I guess its the engineer in me but I’m looking for an explanation for how the Tandem t:slim X2 determines how much insulin is in the cartridge.
I’ve see the videos on the delivery side but can’t find anything on the cartridge side. I’m coming from using a Medtronics 670 where the stepper motor’s position could be used to determine the level in the reservoir.
The teardown images aren’t really that helpful in answering my question.
From what I can see, the cartridge contains a “bag” that is filled with insulin. There is what appears to be a probe at the “bottom” of the cartridge which I assume is used to pressurize the inside of the cartridge forcing the insulin in the bag to be pulled out by the micro delivery apparatus at the opposite end.
So this explains how the pump empties the cartridge. What it doesn’t explain is how the pump determines how much insulin is in the cartridge initially, and how it gets “more accurate” after 10 units are delivered.

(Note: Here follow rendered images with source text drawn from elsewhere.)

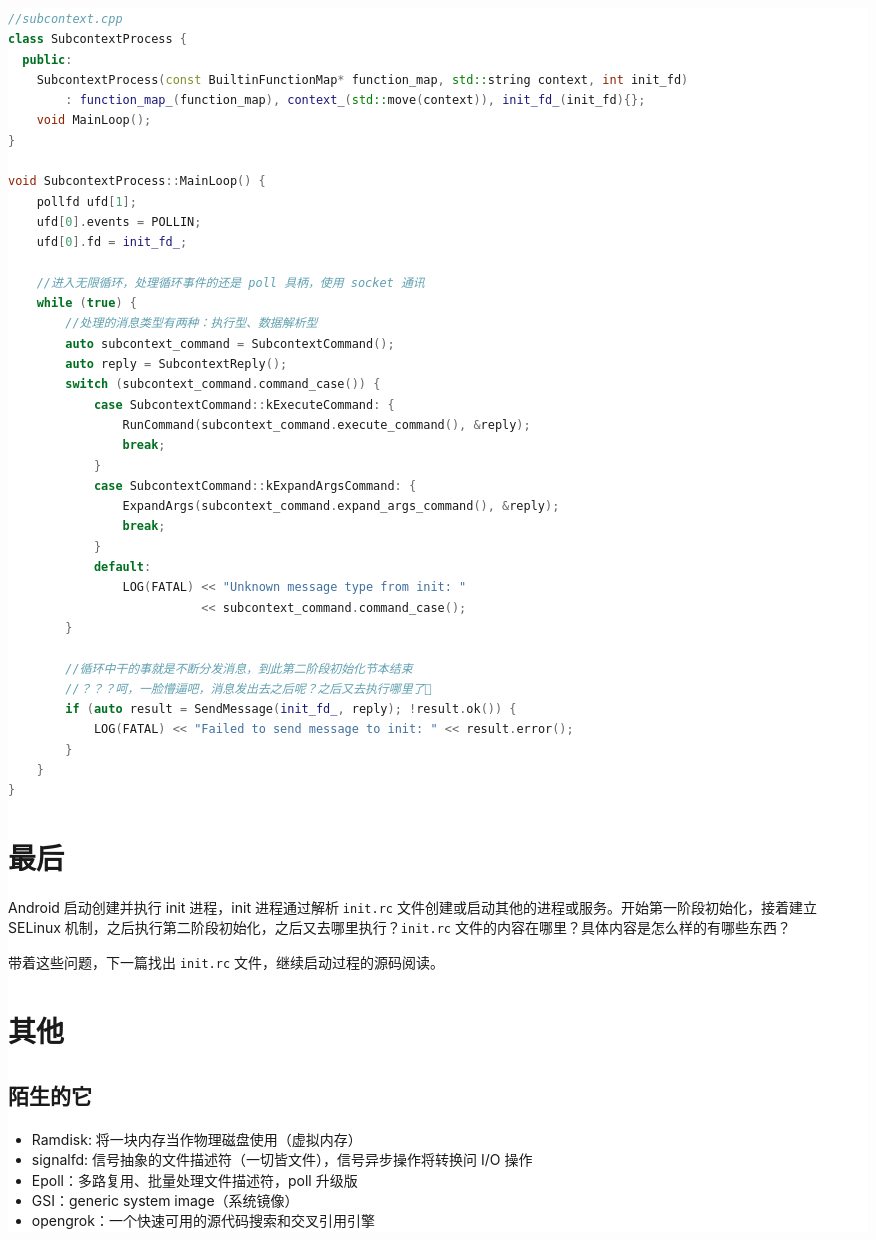 

```cpp
//subcontext.cpp
class SubcontextProcess {
  public:
    SubcontextProcess(const BuiltinFunctionMap* function_map, std::string context, int init_fd)
        : function_map_(function_map), context_(std::move(context)), init_fd_(init_fd){};
    void MainLoop();
}

void SubcontextProcess::MainLoop() {
    pollfd ufd[1];
    ufd[0].events = POLLIN;
    ufd[0].fd = init_fd_;
    
    //进入无限循环，处理循环事件的还是 poll 具柄，使用 socket 通讯
    while (true) {
        //处理的消息类型有两种：执行型、数据解析型
        auto subcontext_command = SubcontextCommand();
        auto reply = SubcontextReply();
        switch (subcontext_command.command_case()) {
            case SubcontextCommand::kExecuteCommand: {
                RunCommand(subcontext_command.execute_command(), &reply);
                break;
            }
            case SubcontextCommand::kExpandArgsCommand: {
                ExpandArgs(subcontext_command.expand_args_command(), &reply);
                break;
            }
            default:
                LOG(FATAL) << "Unknown message type from init: "
                           << subcontext_command.command_case();
        }
        
        //循环中干的事就是不断分发消息，到此第二阶段初始化节本结束
        //？？？呵，一脸懵逼吧，消息发出去之后呢？之后又去执行哪里了🤔️
        if (auto result = SendMessage(init_fd_, reply); !result.ok()) {
            LOG(FATAL) << "Failed to send message to init: " << result.error();
        } 
    }
}
```

# 最后
Android 启动创建并执行 init 进程，init 进程通过解析 `init.rc` 文件创建或启动其他的进程或服务。开始第一阶段初始化，接着建立SELinux 机制，之后执行第二阶段初始化，之后又去哪里执行？`init.rc` 文件的内容在哪里？具体内容是怎么样的有哪些东西？

带着这些问题，下一篇找出 `init.rc` 文件，继续启动过程的源码阅读。


# 其他
## 陌生的它
- Ramdisk: 将一块内存当作物理磁盘使用（虚拟内存）
- signalfd: 信号抽象的文件描述符（一切皆文件），信号异步操作将转换问 I/O 操作
- Epoll：多路复用、批量处理文件描述符，poll 升级版
- GSI：generic system image（系统镜像）
- opengrok：一个快速可用的源代码搜索和交叉引用引擎
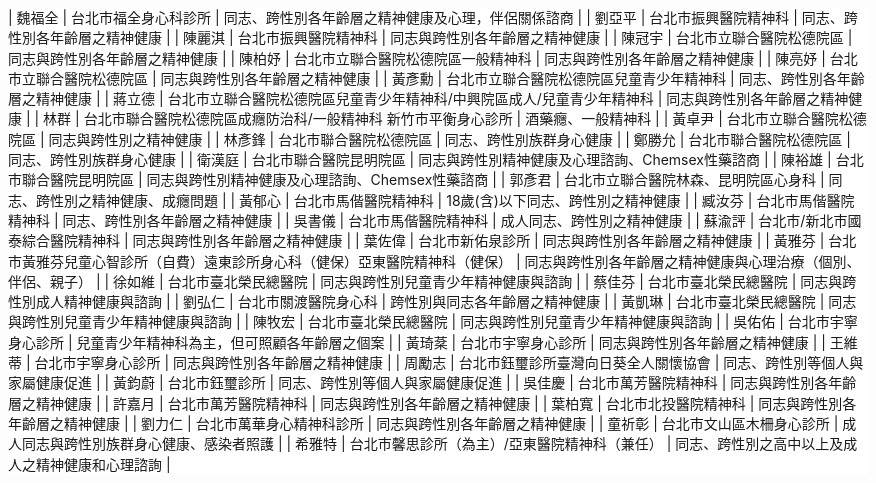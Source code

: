 | 魏福全 | 台北市福全身心科診所                                         | 同志、跨性別各年齡層之精神健康及心理，伴侶關係諮商           |
| 劉亞平 | 台北市振興醫院精神科                                         | 同志、跨性別各年齡層之精神健康                               |
| 陳麗淇 | 台北市振興醫院精神科                                         | 同志與跨性別各年齡層之精神健康                               |
| 陳冠宇 | 台北市立聯合醫院松德院區                                     | 同志與跨性別各年齡層之精神健康                               |
| 陳柏妤 | 台北市立聯合醫院松德院區一般精神科                           | 同志與跨性別各年齡層之精神健康                               |
| 陳亮妤 | 台北市立聯合醫院松德院區                                     | 同志與跨性別各年齡層之精神健康                               |
| 黃彥勳 | 台北市立聯合醫院松德院區兒童青少年精神科                     | 同志、跨性別各年齡層之精神健康                               |
| 蔣立德 | 台北市立聯合醫院松德院區兒童青少年精神科/中興院區成人/兒童青少年精神科 | 同志與跨性別各年齡層之精神健康                               |
| 林群   | 台北市聯合醫院松德院區成癮防治科/一般精神科 新竹市平衡身心診所 | 酒藥癮、一般精神科                                           |
| 黃卓尹 | 台北市立聯合醫院松德院區                                     | 同志與跨性別之精神健康                                       |
| 林彥鋒 | 台北市聯合醫院松德院區                                       | 同志、跨性別族群身心健康                                     |
| 鄭勝允 | 台北市聯合醫院松德院區                                       | 同志、跨性別族群身心健康                                     |
| 衛漢庭 | 台北市聯合醫院昆明院區                                       | 同志與跨性別精神健康及心理諮詢、Chemsex性藥諮商              |
| 陳裕雄 | 台北市聯合醫院昆明院區                                       | 同志與跨性別精神健康及心理諮詢、Chemsex性藥諮商              |
| 郭彥君 | 台北市立聯合醫院林森、昆明院區心身科                         | 同志、跨性別之精神健康、成癮問題                             |
| 黃郁心 | 台北市馬偕醫院精神科                                         | 18歲(含)以下同志、跨性別之精神健康                           |
| 臧汝芬 | 台北市馬偕醫院精神科                                         | 同志、跨性別各年齡層之精神健康                               |
| 吳書儀 | 台北市馬偕醫院精神科                                         | 成人同志、跨性別之精神健康                                   |
| 蘇渝評 | 台北市/新北市國泰綜合醫院精神科                              | 同志與跨性別各年齡層之精神健康                               |
| 葉佐偉 | 台北市新佑泉診所                                             | 同志與跨性別各年齡層之精神健康                               |
| 黃雅芬 | 台北市黃雅芬兒童心智診所（自費）遠東診所身心科（健保）亞東醫院精神科（健保） | 同志與跨性別各年齡層之精神健康與心理治療（個別、伴侶、親子） |
| 徐如維 | 台北市臺北榮民總醫院                                         | 同志與跨性別兒童青少年精神健康與諮詢                         |
| 蔡佳芬 | 台北市臺北榮民總醫院                                         | 同志與跨性別成人精神健康與諮詢                               |
| 劉弘仁 | 台北市關渡醫院身心科                                         | 跨性別與同志各年齡層之精神健康                               |
| 黃凱琳 | 台北市臺北榮民總醫院                                         | 同志與跨性別兒童青少年精神健康與諮詢                         |
| 陳牧宏 | 台北市臺北榮民總醫院                                         | 同志與跨性別兒童青少年精神健康與諮詢                         |
| 吳佑佑 | 台北市宇寧身心診所                                           | 兒童青少年精神科為主，但可照顧各年齡層之個案                 |
| 黃琦棻 | 台北市宇寧身心診所                                           | 同志與跨性別各年齡層之精神健康                               |
| 王維蒂 | 台北市宇寧身心診所                                           | 同志與跨性別各年齡層之精神健康                               |
| 周勵志 | 台北市鈺璽診所臺灣向日葵全人關懷協會                         | 同志、跨性別等個人與家屬健康促進                             |
| 黃鈞蔚 | 台北市鈺璽診所                                               | 同志、跨性別等個人與家屬健康促進                             |
| 吳佳慶 | 台北市萬芳醫院精神科                                         | 同志與跨性別各年齡層之精神健康                               |
| 許嘉月 | 台北市萬芳醫院精神科                                         | 同志與跨性別各年齡層之精神健康                               |
| 葉柏寬 | 台北市北投醫院精神科                                         | 同志與跨性別各年齡層之精神健康                               |
| 劉力仁 | 台北市萬華身心精神科診所                                     | 同志與跨性別各年齡層之精神健康                               |
| 童祈彰 | 台北市文山區木柵身心診所                                     | 成人同志與跨性別族群身心健康、感染者照護                     |
| 希雅特 | 台北市馨思診所（為主）/亞東醫院精神科（兼任）                | 同志、跨性別之高中以上及成人之精神健康和心理諮詢             |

This my opinion only, I have no inside information as to how Tandem actually manages the cartridge. It is only my assumptions and how I might design such a system.
Having pulled a cartridge apart, I think there is an air pump that puts a known pressure on the bag inside the cartridge. As insulin is dispensed, the pressure in the cartridge goes down and periodically an air pump has to add air to the cartridge to make up for the insulin used. If you kept track of how much air, or how long an air pump has run, you could track the remaining capacity in the cartridge. Seems logical but again, I have no real knowledge as to how Tandem implements this system.

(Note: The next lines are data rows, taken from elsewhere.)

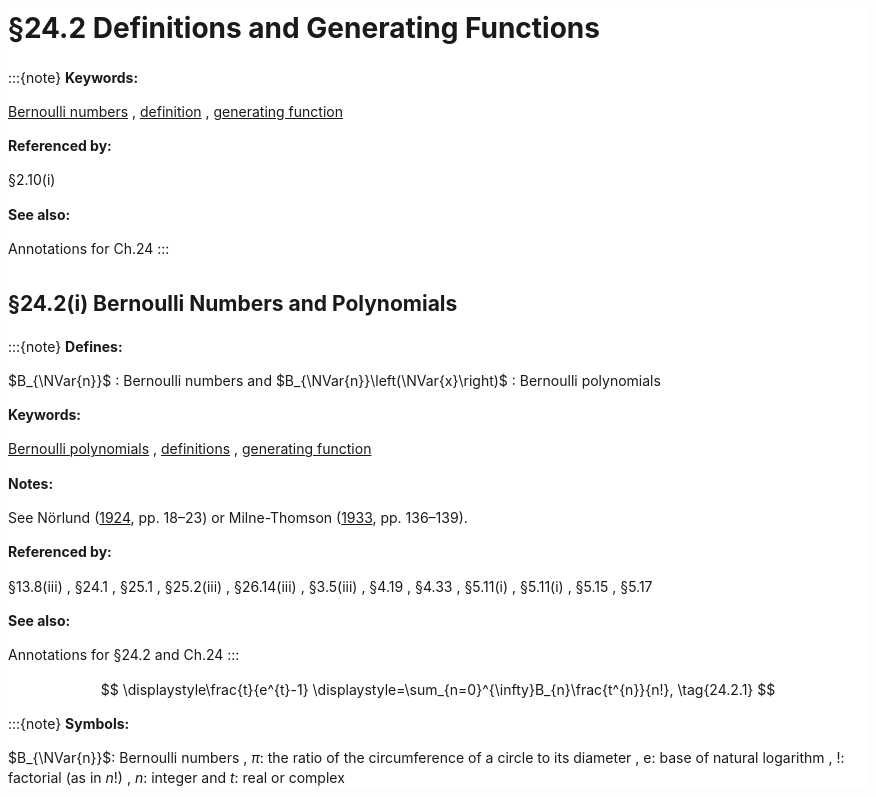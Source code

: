 # §24.2 Definitions and Generating Functions

:::{note}
**Keywords:**

[Bernoulli numbers](http://dlmf.nist.gov/search/search?q=Bernoulli%20numbers) , [definition](http://dlmf.nist.gov/search/search?q=definition) , [generating function](http://dlmf.nist.gov/search/search?q=generating%20function)

**Referenced by:**

§2.10(i)

**See also:**

Annotations for Ch.24
:::


## §24.2(i) Bernoulli Numbers and Polynomials

:::{note}
**Defines:**

$B_{\NVar{n}}$ : Bernoulli numbers and $B_{\NVar{n}}\left(\NVar{x}\right)$ : Bernoulli polynomials

**Keywords:**

[Bernoulli polynomials](http://dlmf.nist.gov/search/search?q=Bernoulli%20polynomials) , [definitions](http://dlmf.nist.gov/search/search?q=definitions) , [generating function](http://dlmf.nist.gov/search/search?q=generating%20function)

**Notes:**

See Nörlund ([1924](./bib/N.html#bib1730 "Vorlesungen über Differenzenrechnung"), pp. 18–23) or Milne-Thomson ([1933](./bib/M.html#bib1638 "The Calculus of Finite Differences"), pp. 136–139).

**Referenced by:**

§13.8(iii) , §24.1 , §25.1 , §25.2(iii) , §26.14(iii) , §3.5(iii) , §4.19 , §4.33 , §5.11(i) , §5.11(i) , §5.15 , §5.17

**See also:**

Annotations for §24.2 and Ch.24
:::

<a id="EGx1"></a>

$$
\displaystyle\frac{t}{e^{t}-1} \displaystyle=\sum_{n=0}^{\infty}B_{n}\frac{t^{n}}{n!}, \tag{24.2.1}
$$

:::{note}
**Symbols:**

$B_{\NVar{n}}$: Bernoulli numbers , $\pi$: the ratio of the circumference of a circle to its diameter , $\mathrm{e}$: base of natural logarithm , $!$: factorial (as in $n!$) , $n$: integer and $t$: real or complex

It can’t be air because then you would have air injected instead of insulin.
I am pretty sure there is a pressure sensor in there and it estimates.

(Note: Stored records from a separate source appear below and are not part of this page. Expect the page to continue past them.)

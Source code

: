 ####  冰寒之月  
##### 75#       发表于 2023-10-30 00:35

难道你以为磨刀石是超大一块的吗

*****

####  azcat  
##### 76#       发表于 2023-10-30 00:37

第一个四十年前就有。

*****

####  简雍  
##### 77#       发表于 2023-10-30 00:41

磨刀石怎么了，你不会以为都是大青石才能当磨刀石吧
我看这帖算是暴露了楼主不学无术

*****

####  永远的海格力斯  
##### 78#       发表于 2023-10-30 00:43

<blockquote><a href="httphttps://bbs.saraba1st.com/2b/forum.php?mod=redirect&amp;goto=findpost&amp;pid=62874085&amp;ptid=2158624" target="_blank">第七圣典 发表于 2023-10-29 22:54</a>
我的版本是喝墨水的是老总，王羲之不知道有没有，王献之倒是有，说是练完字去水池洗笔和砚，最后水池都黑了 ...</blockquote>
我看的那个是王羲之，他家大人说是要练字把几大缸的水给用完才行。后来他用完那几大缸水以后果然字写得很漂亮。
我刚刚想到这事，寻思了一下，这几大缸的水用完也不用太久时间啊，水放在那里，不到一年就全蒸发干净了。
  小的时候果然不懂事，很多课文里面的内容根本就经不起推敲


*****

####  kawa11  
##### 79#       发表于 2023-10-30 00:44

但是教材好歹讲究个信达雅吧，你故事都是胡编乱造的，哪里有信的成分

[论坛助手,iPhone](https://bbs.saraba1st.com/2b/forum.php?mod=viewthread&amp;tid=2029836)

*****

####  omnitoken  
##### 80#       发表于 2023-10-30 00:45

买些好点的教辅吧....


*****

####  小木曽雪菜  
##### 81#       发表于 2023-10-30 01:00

The pumping mechanism is really a tiny bilge pump. The pump it self just moves a metal cam back and forth. The valve in the cartridge has a one way valve that pulls insulin out but prevents air getting back in.
This way the bag creates a vacuum. I think this negative pressure is what is used to determine how much insulin there is.
That makes sense because you need at least 50 units to start a cartridge. The more insulin that’s in there the more accurate it will be in detecting it.
So it calibrates on being full, then it just subtracts as you use it.
There is always insulin left after it says empty. It’s not a perfect system. They did all that engineering just to save space.
I’m with Timothy on this (as an medical device engineer). I suspect they measure the pressure in the space around the insulin bag to determine change in volume of the bag. I think it would be too expensive to have a air pump and believe they used the bilge pump idea to get around existing “using a syringe” patents.